As once Adam was the "head" of mankind, (and we all fell in Adam) so now Jesus is the head of all the new creation. (In whom we are raised)

But particularly, when faced with trials especially, if "I" say to my soul "this trial is too great" but the Spirit testifies "I can do all things through Christ"...if I fall "back" to, and tell my soul this: "But Jesus _was_ God, it was different for him"...I believe I have lost something of the truth. (For I know I am not God)
We are told to take up our cross and follow. And it is there, precisely, (not that I become savior), but that I "know him".
Not as one who walked snapping his fingers and popping miracles, (simply as HE pleased, for there was a place he did not many mighty miracles) not as one who says..."gee, what a piece of cake"...but as a man submitted to God in all things...even and especially in all the weakness discovered in these words, "now is my soul troubled, even unto death". (I can testify that is truth, for in what little I have tasted, I see the One who consumed all of death, and vanquished it)

And it is there...with loud cries and tears, I see my Savior, made in ever way like me, but without sin, not diminished by being a man...but exalted now, because he poured out his soul, in obedience, even unto death.

I strongly believe that in every way, the Captain of our salvation came to show there is no shame in being weak, or even unknowing of all things, but indeed, when that weakness is submitted in truth to our God, all power is available. And in the admission of ignorance, comes light.

And to walk, in our great hope and joy of seeking, even as he walked.

The truth for the disciple now, is to see the one who became like us...as he is, even the one who testified, I was dead, but alive now forevermore.


----------



## Artfuldodger (Oct 24, 2012)

Israel said:


> I hate to say this in such utilitarian terms, but simply put, Jesus walking the earth as anything but the MAN of the spirit, becomes of little help to me. That is, a man filled with the Holy Spirit, relying on God his Father (and ours) at all times, for and through everything.
> Jesus testified that of himself he could do nothing. (I know a man like that).
> Jesus testified that he only did what he saw the Father doing, only spoke what he heard from his Father. (I know a man now who is instructed to keep his eyes on that faithful Savior, and now do only what he sees and hears of Jesus...by that same Holy Spirit)
> He testified he would be shown "greater things".
> ...



Very well said. I too know a man like that.


----------



## Artfuldodger (Oct 24, 2012)

barryl said:


> Just a short note concerning the "blanket theory" that you continuously use to spirtualize everything in the Word of God to wrest scripture out of context to line up with your "theory".  Matthew and Hebrews, as I have found out over the past few years, is used when it is plainly not applicable to Gentiles (it has a minimal spiritual application to us).   For example, your last post, Matthew 24 is plainly a tribulation, millenuium or 2nd Advent chapter.  Since you want to misapply scripture, I'm going to leave you with this one: Matthew Chapter 15:13-14 KJV 1611 AV  -Jesus, speaking to his disciples who were Jews:  13: "But he answered and said, every  plant, which my heavenly Father hath not planted, shall be rooted up. 14: Let them alone;  they be blind leaders of the blind. And if the blind lead the blind, both shall fall into the ditch."  My advice to you is to find you another "spiritual leader'. II Tim. 2:15 This is why so many so called born again believers dodge this verse of Scripture  - "rightly divding the word of truth".

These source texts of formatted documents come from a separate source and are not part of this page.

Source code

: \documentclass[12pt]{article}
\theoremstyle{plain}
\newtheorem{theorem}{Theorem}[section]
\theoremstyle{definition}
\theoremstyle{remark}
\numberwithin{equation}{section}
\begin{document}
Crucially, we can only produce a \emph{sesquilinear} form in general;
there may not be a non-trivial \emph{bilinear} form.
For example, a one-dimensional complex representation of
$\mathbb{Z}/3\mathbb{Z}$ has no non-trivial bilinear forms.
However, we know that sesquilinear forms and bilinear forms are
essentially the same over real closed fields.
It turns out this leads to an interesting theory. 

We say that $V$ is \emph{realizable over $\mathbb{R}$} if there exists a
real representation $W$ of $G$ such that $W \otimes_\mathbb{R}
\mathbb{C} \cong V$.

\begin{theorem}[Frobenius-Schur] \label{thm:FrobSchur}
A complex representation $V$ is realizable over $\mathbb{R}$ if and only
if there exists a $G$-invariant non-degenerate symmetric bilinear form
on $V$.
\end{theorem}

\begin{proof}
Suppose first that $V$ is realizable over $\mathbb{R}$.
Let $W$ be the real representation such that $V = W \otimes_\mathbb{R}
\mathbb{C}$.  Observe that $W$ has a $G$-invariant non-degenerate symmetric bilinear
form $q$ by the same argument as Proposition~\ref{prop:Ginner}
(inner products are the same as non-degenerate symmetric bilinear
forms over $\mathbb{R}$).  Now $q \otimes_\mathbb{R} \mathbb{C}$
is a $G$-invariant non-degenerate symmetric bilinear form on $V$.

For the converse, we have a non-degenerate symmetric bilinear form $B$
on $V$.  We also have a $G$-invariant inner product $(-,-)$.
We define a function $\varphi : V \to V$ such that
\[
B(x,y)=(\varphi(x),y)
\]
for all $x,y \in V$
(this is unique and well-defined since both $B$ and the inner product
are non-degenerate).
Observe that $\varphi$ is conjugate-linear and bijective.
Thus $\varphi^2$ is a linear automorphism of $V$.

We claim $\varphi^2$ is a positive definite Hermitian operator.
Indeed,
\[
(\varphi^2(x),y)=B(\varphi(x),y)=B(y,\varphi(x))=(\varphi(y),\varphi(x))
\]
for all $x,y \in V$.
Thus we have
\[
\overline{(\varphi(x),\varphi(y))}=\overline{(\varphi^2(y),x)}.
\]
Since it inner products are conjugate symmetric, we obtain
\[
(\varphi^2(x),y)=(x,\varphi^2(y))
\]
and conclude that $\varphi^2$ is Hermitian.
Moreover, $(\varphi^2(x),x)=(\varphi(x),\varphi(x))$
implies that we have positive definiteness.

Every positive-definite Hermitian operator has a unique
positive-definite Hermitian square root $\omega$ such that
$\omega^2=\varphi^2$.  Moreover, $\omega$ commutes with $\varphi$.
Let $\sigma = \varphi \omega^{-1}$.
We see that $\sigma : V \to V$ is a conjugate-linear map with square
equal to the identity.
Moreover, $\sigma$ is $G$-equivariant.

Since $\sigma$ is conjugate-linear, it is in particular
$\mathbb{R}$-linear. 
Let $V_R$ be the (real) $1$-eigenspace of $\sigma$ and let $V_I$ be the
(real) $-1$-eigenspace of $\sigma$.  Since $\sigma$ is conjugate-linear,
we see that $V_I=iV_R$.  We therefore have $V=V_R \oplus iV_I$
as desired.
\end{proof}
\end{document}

I do have trouble with what scripture applies to us. I don't have a blanket theory nor do I have a "spiritial leader" other than God and my Lord Jesus.
I was reading Hebrews when I ran across these verses.
Hebrews 6:20 where Jesus, who went before us, has entered on our behalf. He has become a high priest forever, in the order of Melchizedek.
Hebrews 7:25 Therefore he is able, once and forever, to save those who come to God through him. He lives forever to intercede with God on their behalf.
Hebrews 12:14 Follow peace with all men, and holiness, without which no man shall see the Lord.

Even though Hebrews were written to Hebrews(duh), I am a man and Jesus is a ressurected man who has become a high priest. 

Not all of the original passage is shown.